Start of Block
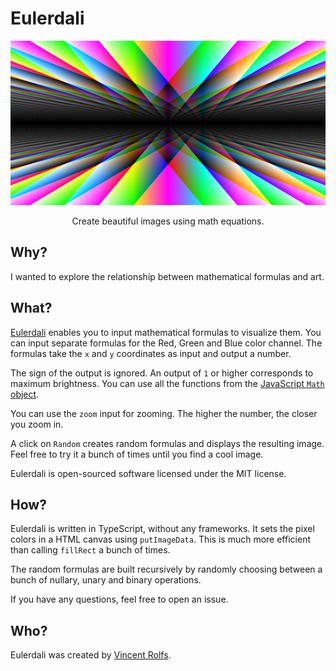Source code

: # Eulerdali

<p align="center">
  <a href="https://vincentrolfs.github.io/eulerdali/">
    <img width="600" height="263" src="cover.png" alt="Eulerdali example image">
  </a>
</p>

<p align="center">
  Create beautiful images using math equations.
</p>

## Why?
I wanted to explore the relationship between mathematical formulas and art.

## What?
[Eulerdali](https://vincentrolfs.github.io/eulerdali/) enables you to input mathematical formulas to visualize them. You can input separate formulas for the Red, Green and Blue color channel. The formulas take the `x` and `y` coordinates as input and output a number.

The sign of the output is ignored. An output of `1` or higher corresponds to maximum brightness. You can use all the functions from the [JavaScript `Math` object](https://developer.mozilla.org/en-US/docs/Web/JavaScript/Reference/Global_Objects/Math).

You can use the `zoom` input for zooming. The higher the number, the closer you zoom in.

A click on `Random` creates random formulas and displays the resulting image. Feel free to try it a bunch of times until you find a cool image.

Eulerdali is open-sourced software licensed under the MIT license.

## How?

Eulerdali is written in TypeScript, without any frameworks. It sets the pixel colors in a HTML canvas using `putImageData`. This is much more efficient than calling `fillRect` a bunch of times.

The random formulas are built recursively by randomly choosing between a bunch of nullary, unary and binary operations.

If you have any questions, feel free to open an issue.

## Who?

Eulerdali was created by [Vincent Rolfs](https://vincentrolfs.github.io).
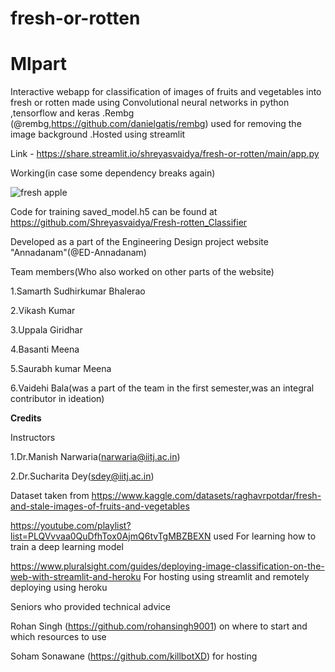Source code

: # fresh-or-rotten

# Mlpart
Interactive webapp for classification of images of fruits and vegetables into fresh or rotten made using Convolutional neural networks in python ,tensorflow and keras .Rembg (@rembg,https://github.com/danielgatis/rembg) used for removing the image background .Hosted using streamlit


Link - https://share.streamlit.io/shreyasvaidya/fresh-or-rotten/main/app.py


Working(in case some dependency breaks again)

![fresh apple](https://drive.google.com/uc?export=view&id=1yaAA8I7gBU3YZBi2eWA-t64achAixHvS)

Code for training saved_model.h5 can be found at https://github.com/Shreyasvaidya/Fresh-rotten_Classifier

Developed as a  part of the Engineering Design project website "Annadanam"(@ED-Annadanam)

Team members(Who also worked on other parts of the website)

1.Samarth Sudhirkumar Bhalerao

2.Vikash Kumar

3.Uppala Giridhar

4.Basanti Meena

5.Saurabh kumar Meena

6.Vaidehi  Bala(was a part of the team in the first semester,was an integral contributor in ideation)


**Credits**

Instructors

1.Dr.Manish Narwaria(narwaria@iitj.ac.in)

2.Dr.Sucharita Dey(sdey@iitj.ac.in)

Dataset taken from https://www.kaggle.com/datasets/raghavrpotdar/fresh-and-stale-images-of-fruits-and-vegetables


https://youtube.com/playlist?list=PLQVvvaa0QuDfhTox0AjmQ6tvTgMBZBEXN used For learning how to train a deep learning model

https://www.pluralsight.com/guides/deploying-image-classification-on-the-web-with-streamlit-and-heroku For hosting using streamlit and remotely 
deploying using heroku

Seniors who provided technical advice

Rohan Singh (https://github.com/rohansingh9001) on where to start and which resources to use

Soham Sonawane (https://github.com/killbotXD) for hosting
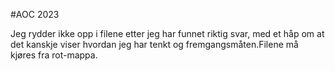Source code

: #AOC 2023

Jeg rydder ikke opp i filene etter jeg har funnet riktig svar, med et håp om at det kanskje viser hvordan jeg har tenkt og fremgangsmåten.Filene må kjøres fra rot-mappa.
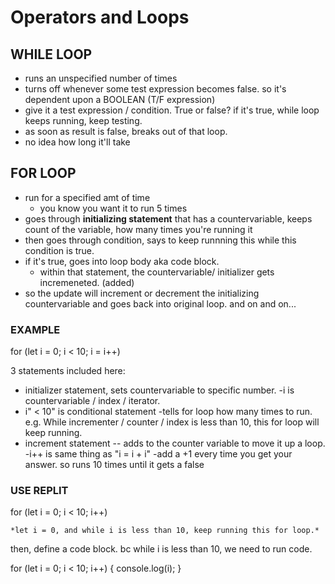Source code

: 
# Operators and Loops

## WHILE LOOP

- runs an unspecified number of times
- turns off whenever some test expression becomes false. so it's dependent upon a BOOLEAN (T/F expression)
- give it a test expression / condition. True or false? if it's true, while loop keeps running, keep testing. 
- as soon as result is false, breaks out of that loop.
- no idea how long it'll take

## FOR LOOP

- run for a specified amt of time
  - you know you want it to run 5 times 
- goes through **initializing statement** that has a countervariable, keeps count of the variable, how many times you're running it
- then goes through condition, says to keep runnning this while this condition is true.
- if it's true, goes into loop body aka code block.
  - within that statement, the countervariable/ initializer gets incremeneted. (added)
- so the update will increment or decrement the initializing countervariable and goes back into original loop. and on and on...

### EXAMPLE

for (let i = 0; i < 10; i = i++)

3 statements included here:

- initializer statement, sets countervariable to specific number.
    -i is countervariable / index / iterator.
- i" < 10" is conditional statement
    -tells for loop how many times to run. e.g. While incrementer / counter / index is less than 10, this for loop will keep running. 
- increment statement -- adds to the counter variable to move it up a loop.
    -i++ is same thing as "i = i + i"
    -add a +1 every time you get your answer. so runs 10 times until it gets a false

### USE REPLIT

for (let i = 0; i < 10; i++)

    *let i = 0, and while i is less than 10, keep running this for loop.* 

then, define a code block. bc while i is less than 10, we need to run code.

for (let i = 0; i < 10; i++) {
    console.log(i);
}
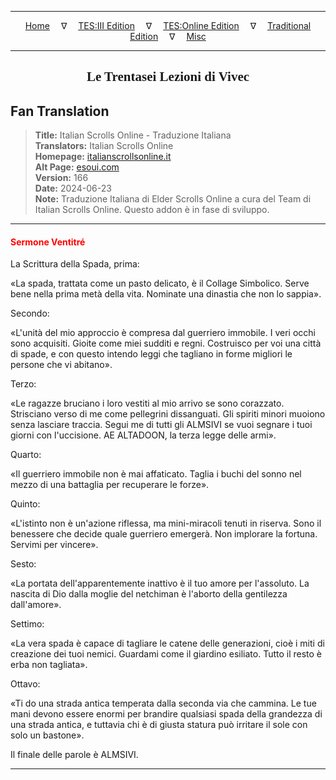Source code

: 
---

<!-- Jekyll Page Links -->

<center>
<a href="../../../../../index.html">Home</a>
&emsp;&nabla;&emsp;
<a href="../../../../index-tes3.html">TES:III Edition</a>
&emsp;&nabla;&emsp;
<a href="../../../../index-teso.html">TES:Online Edition</a>
&emsp;&nabla;&emsp;
<a href="../../../../index-traditional.html">Traditional Edition</a>
&emsp;&nabla;&emsp;
<a href="../../../../index-misc.html">Misc</a>
</center>

<!-- Markdown Body Below: -->

---

<center>
<h2><span style="font-family:Georgia">Le Trentasei Lezioni di Vivec</span></h2>
</center>

## Fan Translation

> __Title:__ Italian Scrolls Online - Traduzione Italiana\
> __Translators:__ Italian Scrolls Online\
> __Homepage:__ [italianscrollsonline.it][1]\
> __Alt Page:__ [esoui.com][2]\
> __Version:__ 166\
> __Date:__ 2024-06-23\
> __Note:__ Traduzione Italiana di Elder Scrolls Online a cura del Team di Italian Scrolls Online. Questo addon è in fase di sviluppo.

[1]: http://italianscrollsonline.it/
[2]: https://www.esoui.com/downloads/info2854-ItalianScrollsOnline-TraduzioneItaliana.html

---

#### <span style="color:red">Sermone Ventitré</span>

La Scrittura della Spada, prima:

«La spada, trattata come un pasto delicato, è il Collage Simbolico. Serve bene nella prima metà della vita. Nominate una dinastia che non lo sappia».

Secondo:

«L'unità del mio approccio è compresa dal guerriero immobile. I veri occhi sono acquisiti. Gioite come miei sudditi e regni. Costruisco per voi una città di spade, e con questo intendo leggi che tagliano in forme migliori le persone che vi abitano».

Terzo:

«Le ragazze bruciano i loro vestiti al mio arrivo se sono corazzato. Strisciano verso di me come pellegrini dissanguati. Gli spiriti minori muoiono senza lasciare traccia. Segui me di tutti gli ALMSIVI se vuoi segnare i tuoi giorni con l'uccisione. AE ALTADOON, la terza legge delle armi».

Quarto:

«Il guerriero immobile non è mai affaticato. Taglia i buchi del sonno nel mezzo di una battaglia per recuperare le forze».

Quinto:

«L'istinto non è un'azione riflessa, ma mini-miracoli tenuti in riserva. Sono il benessere che decide quale guerriero emergerà. Non implorare la fortuna. Servimi per vincere».

Sesto:

«La portata dell'apparentemente inattivo è il tuo amore per l'assoluto. La nascita di Dio dalla moglie del netchiman è l'aborto della gentilezza dall'amore».

Settimo:

«La vera spada è capace di tagliare le catene delle generazioni, cioè i miti di creazione dei tuoi nemici. Guardami come il giardino esiliato. Tutto il resto è erba non tagliata».

Ottavo:

«Ti do una strada antica temperata dalla seconda via che cammina. Le tue mani devono essere enormi per brandire qualsiasi spada della grandezza di una strada antica, e tuttavia chi è di giusta statura può irritare il sole con solo un bastone».

Il finale delle parole è ALMSIVI.

---
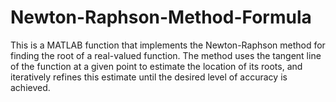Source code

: # Newton-Raphson-Method-Formula
This is a MATLAB function that implements the Newton-Raphson method for finding the root of a real-valued function. The method uses the tangent line of the function at a given point to estimate the location of its roots, and iteratively refines this estimate until the desired level of accuracy is achieved.
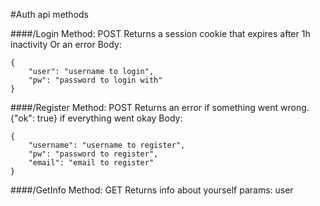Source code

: #Auth api methods

####/Login
Method: POST
Returns a session cookie that expires after 1h inactivity
Or an error
Body:

    {
        "user": "username to login",
        "pw": "password to login with"
    }

####/Register
Method: POST
Returns an error if something went wrong. {"ok": true} if everything went okay
Body:

    {
        "username": "username to register",
        "pw": "password to register",
        "email": "email to register"
    }

####/GetInfo
Method: GET
Returns info about yourself
params: user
End of Block
What you give back must be the stretch above, starting at the line with "Working(in case some dependency breaks again)" and ending at the line with "2.Dr.Sucharita Dey(sdey@iitj.ac.in)", copied exactly.

» **Solution to the problem**:
Working(in case some dependency breaks again)

![fresh apple](https://drive.google.com/uc?export=view&id=1yaAA8I7gBU3YZBi2eWA-t64achAixHvS)

Code for training saved_model.h5 can be found at https://github.com/Shreyasvaidya/Fresh-rotten_Classifier

Developed as a  part of the Engineering Design project website "Annadanam"(@ED-Annadanam)

Team members(Who also worked on other parts of the website)

1.Samarth Sudhirkumar Bhalerao

2.Vikash Kumar

3.Uppala Giridhar

4.Basanti Meena

5.Saurabh kumar Meena

6.Vaidehi  Bala(was a part of the team in the first semester,was an integral contributor in ideation)


**Credits**

Instructors

1.Dr.Manish Narwaria(narwaria@iitj.ac.in)

2.Dr.Sucharita Dey(sdey@iitj.ac.in)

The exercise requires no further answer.